You chat with this bot and it magically provides you answers to your pressing questions or issues.

How did this bot come up with those answers? There’s a combination of machine learning, algorithms, and statistics going on under the hood. But how is the model learning human text language and running all these calculations? It’s using data.

Where does that data come from? And how does it get sourced?

You guessed it. Your one and only, Data Engineer.

Data engineers are key to powering AI and making sure all the data needs in the world are met. We grab data from different places, clean it up, and make it ready for clients to dig into.

Our job is to make sure the data is solid, so people can pull out the best insights and make smarter decisions.

So What’s The Sauce?

It’s very important to have fundamental knowledge of a job before you do the job.

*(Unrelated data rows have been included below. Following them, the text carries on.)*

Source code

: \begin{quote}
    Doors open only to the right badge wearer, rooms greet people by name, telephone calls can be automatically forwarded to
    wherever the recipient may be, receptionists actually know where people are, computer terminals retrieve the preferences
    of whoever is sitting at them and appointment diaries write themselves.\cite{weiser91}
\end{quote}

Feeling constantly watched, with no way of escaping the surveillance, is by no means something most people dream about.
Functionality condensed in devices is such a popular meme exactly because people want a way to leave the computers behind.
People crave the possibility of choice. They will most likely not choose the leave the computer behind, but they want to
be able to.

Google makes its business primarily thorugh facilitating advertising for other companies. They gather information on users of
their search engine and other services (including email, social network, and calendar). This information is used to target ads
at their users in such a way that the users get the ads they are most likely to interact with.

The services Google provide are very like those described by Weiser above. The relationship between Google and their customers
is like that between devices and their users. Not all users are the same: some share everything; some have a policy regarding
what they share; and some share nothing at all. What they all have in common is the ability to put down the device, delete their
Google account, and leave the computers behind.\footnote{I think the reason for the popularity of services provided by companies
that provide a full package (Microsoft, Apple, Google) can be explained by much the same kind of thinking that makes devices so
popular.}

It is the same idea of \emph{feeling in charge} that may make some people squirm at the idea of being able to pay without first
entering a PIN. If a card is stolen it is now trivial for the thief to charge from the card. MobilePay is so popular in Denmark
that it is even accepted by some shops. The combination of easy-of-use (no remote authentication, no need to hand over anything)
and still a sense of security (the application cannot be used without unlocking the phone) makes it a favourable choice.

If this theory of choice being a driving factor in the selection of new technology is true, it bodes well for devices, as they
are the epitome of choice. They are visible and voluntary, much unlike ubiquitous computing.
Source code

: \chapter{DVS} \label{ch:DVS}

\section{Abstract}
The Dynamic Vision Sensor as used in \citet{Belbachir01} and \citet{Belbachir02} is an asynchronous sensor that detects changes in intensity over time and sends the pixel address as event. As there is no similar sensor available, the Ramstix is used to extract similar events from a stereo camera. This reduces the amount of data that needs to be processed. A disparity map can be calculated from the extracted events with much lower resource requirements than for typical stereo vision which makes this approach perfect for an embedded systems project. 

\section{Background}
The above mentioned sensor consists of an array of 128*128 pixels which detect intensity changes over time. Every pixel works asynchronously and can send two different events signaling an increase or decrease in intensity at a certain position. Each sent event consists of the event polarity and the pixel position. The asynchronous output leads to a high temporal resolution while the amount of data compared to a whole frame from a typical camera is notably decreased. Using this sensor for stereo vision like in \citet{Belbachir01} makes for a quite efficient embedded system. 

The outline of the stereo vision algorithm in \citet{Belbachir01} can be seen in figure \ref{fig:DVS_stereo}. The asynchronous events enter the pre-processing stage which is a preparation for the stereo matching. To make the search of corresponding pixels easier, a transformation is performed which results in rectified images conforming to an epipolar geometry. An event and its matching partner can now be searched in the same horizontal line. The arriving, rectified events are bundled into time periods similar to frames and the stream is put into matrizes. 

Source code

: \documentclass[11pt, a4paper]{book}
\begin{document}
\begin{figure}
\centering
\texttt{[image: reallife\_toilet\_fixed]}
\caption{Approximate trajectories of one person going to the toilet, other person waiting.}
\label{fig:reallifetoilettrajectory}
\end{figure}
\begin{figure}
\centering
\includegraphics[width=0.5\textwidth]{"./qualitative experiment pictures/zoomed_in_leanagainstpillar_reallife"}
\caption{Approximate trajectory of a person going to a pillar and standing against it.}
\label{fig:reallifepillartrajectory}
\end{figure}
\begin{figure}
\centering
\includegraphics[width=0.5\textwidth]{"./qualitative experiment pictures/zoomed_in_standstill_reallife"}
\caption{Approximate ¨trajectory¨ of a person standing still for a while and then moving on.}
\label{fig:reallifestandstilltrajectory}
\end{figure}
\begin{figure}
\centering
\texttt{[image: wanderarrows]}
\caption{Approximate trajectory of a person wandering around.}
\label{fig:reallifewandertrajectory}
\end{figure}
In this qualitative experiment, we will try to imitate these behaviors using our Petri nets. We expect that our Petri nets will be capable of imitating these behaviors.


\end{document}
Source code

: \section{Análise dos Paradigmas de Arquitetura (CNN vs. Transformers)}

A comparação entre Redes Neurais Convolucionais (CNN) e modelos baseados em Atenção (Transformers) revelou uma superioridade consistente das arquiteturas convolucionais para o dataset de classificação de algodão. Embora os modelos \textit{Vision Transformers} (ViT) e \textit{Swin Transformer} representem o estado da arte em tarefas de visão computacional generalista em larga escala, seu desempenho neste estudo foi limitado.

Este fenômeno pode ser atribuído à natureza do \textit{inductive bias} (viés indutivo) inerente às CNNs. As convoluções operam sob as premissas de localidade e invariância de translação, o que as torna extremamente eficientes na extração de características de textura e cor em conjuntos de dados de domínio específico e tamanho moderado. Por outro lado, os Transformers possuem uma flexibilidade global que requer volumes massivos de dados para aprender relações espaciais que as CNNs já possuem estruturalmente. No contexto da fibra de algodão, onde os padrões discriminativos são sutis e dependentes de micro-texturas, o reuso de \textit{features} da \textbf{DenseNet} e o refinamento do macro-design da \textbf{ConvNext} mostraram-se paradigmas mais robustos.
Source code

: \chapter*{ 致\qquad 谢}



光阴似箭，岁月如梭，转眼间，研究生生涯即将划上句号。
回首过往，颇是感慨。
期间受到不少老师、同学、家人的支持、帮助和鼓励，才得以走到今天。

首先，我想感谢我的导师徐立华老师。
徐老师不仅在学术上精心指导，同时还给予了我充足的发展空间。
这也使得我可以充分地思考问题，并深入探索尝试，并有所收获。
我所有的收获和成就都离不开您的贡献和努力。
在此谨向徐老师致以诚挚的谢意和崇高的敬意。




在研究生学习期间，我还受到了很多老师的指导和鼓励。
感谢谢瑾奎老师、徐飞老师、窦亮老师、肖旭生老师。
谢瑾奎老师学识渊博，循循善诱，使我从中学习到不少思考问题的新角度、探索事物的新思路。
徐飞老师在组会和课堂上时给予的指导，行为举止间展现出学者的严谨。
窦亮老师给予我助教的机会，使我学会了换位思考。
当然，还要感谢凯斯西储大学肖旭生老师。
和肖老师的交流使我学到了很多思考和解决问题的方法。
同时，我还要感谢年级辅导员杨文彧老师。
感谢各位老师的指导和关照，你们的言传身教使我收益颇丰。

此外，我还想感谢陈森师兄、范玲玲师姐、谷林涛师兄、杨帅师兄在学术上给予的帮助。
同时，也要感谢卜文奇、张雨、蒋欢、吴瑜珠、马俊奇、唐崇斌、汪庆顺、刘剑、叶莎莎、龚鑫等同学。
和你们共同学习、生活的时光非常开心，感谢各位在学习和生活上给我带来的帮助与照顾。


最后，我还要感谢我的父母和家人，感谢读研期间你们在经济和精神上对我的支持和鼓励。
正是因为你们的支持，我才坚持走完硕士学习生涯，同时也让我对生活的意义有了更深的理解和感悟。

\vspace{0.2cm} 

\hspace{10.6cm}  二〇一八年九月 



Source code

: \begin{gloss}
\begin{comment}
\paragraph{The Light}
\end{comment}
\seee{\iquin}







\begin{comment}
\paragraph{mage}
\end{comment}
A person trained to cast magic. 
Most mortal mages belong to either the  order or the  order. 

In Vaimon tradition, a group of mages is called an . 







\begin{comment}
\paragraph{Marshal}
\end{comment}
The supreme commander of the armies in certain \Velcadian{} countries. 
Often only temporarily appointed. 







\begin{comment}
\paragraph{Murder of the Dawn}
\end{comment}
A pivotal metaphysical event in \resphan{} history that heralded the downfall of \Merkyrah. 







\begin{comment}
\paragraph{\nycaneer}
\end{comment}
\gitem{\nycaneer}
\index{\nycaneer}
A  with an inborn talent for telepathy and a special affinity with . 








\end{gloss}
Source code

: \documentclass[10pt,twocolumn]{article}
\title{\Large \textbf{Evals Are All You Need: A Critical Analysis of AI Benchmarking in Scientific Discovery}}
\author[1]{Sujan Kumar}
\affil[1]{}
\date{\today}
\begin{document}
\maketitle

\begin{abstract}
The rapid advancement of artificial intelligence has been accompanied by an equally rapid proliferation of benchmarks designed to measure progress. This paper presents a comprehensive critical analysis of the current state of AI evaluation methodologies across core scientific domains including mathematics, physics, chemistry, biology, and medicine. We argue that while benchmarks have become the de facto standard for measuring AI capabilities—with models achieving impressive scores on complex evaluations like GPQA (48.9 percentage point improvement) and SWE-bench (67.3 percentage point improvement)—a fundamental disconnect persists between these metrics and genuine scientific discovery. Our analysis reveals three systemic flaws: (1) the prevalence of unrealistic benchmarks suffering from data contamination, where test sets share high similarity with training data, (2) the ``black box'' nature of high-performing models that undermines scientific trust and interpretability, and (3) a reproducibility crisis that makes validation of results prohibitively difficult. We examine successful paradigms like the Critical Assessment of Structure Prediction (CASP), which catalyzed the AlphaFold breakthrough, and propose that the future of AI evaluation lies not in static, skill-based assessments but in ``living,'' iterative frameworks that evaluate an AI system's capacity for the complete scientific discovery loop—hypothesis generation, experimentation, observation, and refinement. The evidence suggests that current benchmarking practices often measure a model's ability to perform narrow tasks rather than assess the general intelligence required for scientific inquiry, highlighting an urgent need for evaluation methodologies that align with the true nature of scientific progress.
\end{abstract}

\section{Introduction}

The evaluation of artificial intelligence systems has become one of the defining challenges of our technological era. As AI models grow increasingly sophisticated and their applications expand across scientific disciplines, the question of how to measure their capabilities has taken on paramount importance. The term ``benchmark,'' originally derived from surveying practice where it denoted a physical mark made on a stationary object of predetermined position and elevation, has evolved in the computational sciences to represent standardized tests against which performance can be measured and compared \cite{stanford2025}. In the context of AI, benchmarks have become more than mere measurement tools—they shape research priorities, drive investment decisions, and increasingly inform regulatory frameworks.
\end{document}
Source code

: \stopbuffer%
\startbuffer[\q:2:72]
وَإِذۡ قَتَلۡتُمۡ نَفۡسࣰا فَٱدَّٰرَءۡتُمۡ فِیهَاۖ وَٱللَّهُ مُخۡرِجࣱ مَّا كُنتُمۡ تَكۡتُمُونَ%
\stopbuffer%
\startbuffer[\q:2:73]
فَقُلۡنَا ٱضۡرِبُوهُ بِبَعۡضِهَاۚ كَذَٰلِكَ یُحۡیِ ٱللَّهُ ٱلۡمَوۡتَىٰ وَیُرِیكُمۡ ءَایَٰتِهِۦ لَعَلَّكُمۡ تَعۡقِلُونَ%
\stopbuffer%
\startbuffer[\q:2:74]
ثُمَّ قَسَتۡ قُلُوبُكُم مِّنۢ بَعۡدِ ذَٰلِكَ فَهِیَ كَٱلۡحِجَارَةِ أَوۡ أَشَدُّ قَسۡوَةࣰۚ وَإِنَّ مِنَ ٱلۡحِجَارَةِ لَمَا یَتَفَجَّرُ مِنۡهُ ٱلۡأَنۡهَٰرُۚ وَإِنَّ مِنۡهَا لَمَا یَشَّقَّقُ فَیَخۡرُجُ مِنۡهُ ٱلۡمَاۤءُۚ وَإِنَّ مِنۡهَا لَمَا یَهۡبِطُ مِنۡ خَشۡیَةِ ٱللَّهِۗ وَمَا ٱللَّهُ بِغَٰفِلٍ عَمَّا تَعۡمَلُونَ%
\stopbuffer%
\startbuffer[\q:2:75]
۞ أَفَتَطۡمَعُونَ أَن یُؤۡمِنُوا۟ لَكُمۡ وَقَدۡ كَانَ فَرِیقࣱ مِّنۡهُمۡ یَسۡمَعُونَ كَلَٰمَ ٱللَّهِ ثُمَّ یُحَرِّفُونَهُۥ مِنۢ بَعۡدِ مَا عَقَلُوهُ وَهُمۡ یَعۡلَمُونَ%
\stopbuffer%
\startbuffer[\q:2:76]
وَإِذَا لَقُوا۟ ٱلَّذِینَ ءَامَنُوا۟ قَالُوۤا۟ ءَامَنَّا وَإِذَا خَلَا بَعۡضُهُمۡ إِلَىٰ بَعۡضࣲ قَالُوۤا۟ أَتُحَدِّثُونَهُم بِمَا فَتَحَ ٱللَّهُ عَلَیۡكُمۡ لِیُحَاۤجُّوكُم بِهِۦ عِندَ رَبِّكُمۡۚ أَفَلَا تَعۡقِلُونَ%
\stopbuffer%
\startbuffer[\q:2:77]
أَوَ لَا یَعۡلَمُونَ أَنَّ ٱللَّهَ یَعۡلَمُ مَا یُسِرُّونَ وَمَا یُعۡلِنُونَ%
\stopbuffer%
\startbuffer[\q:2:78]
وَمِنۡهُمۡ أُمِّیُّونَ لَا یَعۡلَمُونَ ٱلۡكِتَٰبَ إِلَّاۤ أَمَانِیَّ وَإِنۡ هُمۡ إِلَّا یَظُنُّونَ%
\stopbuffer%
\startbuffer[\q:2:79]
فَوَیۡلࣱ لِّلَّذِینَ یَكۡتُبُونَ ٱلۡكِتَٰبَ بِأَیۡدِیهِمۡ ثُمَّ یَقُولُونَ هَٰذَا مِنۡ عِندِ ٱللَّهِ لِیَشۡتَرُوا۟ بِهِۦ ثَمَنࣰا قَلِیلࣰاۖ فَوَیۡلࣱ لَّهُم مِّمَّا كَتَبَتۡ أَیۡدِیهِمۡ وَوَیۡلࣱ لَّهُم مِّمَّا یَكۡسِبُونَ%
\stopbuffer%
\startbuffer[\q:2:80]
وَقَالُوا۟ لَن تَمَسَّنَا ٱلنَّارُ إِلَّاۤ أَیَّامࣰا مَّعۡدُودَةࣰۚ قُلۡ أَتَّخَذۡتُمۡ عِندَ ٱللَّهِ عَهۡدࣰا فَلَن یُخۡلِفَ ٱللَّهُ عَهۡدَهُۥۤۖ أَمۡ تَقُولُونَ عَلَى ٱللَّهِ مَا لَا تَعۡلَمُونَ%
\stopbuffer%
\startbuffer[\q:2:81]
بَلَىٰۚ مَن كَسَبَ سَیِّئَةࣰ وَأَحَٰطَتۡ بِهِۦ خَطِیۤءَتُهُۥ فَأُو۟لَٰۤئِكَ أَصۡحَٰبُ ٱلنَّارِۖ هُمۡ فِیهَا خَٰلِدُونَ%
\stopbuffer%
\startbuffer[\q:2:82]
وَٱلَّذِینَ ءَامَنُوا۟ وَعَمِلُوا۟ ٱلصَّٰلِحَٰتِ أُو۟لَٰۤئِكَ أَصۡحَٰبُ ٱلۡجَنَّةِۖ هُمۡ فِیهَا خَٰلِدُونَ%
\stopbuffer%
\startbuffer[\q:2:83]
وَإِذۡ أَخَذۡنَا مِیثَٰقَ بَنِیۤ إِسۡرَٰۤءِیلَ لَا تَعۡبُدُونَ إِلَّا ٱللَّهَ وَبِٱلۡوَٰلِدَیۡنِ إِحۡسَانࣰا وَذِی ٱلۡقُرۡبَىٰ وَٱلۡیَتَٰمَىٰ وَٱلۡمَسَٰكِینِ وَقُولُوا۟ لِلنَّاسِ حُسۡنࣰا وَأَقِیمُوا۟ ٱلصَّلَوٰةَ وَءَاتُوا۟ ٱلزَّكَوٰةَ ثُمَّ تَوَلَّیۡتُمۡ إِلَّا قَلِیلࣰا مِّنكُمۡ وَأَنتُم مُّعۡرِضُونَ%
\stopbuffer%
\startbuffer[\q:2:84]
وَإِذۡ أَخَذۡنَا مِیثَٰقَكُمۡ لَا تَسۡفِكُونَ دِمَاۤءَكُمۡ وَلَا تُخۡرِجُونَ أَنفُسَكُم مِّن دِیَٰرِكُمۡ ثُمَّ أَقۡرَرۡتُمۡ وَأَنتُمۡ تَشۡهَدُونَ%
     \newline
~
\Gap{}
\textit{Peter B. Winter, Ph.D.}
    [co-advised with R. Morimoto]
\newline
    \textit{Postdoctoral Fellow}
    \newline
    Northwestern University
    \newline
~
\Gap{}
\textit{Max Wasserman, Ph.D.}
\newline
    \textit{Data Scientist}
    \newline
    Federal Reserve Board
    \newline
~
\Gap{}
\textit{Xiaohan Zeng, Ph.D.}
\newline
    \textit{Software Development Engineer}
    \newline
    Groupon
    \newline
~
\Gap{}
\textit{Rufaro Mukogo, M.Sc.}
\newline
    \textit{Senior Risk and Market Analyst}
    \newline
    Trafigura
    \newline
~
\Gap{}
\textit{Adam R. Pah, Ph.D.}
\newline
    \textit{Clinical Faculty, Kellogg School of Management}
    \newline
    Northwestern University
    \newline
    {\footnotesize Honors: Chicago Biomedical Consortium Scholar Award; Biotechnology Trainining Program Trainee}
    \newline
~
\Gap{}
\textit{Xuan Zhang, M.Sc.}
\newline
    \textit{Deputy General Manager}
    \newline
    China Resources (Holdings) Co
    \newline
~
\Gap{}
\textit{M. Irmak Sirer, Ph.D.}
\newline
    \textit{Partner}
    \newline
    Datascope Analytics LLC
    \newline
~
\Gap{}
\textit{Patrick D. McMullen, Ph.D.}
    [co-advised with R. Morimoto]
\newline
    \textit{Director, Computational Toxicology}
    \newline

Before you can become a Data Engineer, you should have familiarity working with data.

For those in school, this doesn’t mean you can’t go straight from undergrad or grad school to a Data Engineer role. You should absolutely strive for that and go for it. Nothing should stop you from applying if you have the experience and skills to back it up.

But not all of us have the opportunity to take shortcuts. And if there’s one thing I’ve learned in life, your career is rarely linear.

Sometimes your career is a game of Chutes and Ladders. It’s ok to take a lower paying job or title, if it means you can climb into a better job later down the road. Be a long term player in life, not a short term player.

Some of us are in-transition.

Regardless of your current status in life, you’re reading this blog because you suddenly find yourself wanting to join this new AI movement and work in the tech industry as a Data Engineer. And I’m happy to share my experience so that you know one of the many paths towards getting there.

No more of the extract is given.